If old school buses can’t pick up students and take them to school anymore, the buses can come to them and bring school to where they live.
The Osceola County School District‘s Special Services Department presented the School Board Tuesday night with a pilot program to turn those buses into hubs for Internet access where those who don’t have online access in hotel rooms along U.S. Highway 192 can get school work done that requires connectivity.
Much like the school district created a STEM vehicle that could visit schools and students could board and do science experiments and such, department officials want to take what would be called the SMART Buses up and down the 192 corridor, where they say 500 district students live and have little or not Internet access.

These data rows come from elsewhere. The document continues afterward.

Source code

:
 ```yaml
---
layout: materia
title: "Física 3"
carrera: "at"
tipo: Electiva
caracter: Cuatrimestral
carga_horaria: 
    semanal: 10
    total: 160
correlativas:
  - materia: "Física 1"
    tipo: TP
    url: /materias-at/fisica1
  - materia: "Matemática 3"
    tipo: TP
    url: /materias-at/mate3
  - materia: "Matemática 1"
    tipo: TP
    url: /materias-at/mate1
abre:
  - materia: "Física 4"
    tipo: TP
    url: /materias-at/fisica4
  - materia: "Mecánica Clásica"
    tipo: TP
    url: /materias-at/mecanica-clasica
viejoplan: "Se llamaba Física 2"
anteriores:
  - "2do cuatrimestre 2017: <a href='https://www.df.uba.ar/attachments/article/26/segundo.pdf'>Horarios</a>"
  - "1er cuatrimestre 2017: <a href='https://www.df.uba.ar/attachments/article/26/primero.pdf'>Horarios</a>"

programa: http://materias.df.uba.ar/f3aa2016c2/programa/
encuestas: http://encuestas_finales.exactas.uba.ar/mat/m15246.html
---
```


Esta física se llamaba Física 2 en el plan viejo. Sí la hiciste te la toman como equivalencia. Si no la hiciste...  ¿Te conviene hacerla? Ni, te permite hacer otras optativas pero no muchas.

Much of the costs would be covered by a Title IX homeless grant, or in the case of the $40,000 one-time cost of retrofitting the bus with connectivity and work station, Title I school funds. Some $30,000 would be needed to staff the bus with instructional staff and a CDL’d bus driver (current employees would be used) and $6,000 for gas, supplies and maintenance.
The SMART Bus would be stocked with 11 private workstations with laptops and Internet allow for access to programs via the ClassLink application, assignments and projects and college and financial aid applications.
Under a proposed plan, the bus would run Mondays through Thursdays and be onsite at the hotels from 4 to 6:15 p.m. About 88 students could be served each week, and the bus could be used county-wide for other educational support activities during the school day and on weekends.
School Board members at Tuesday’s meeting said they were eager to hear more information about the proposal later as it comes together.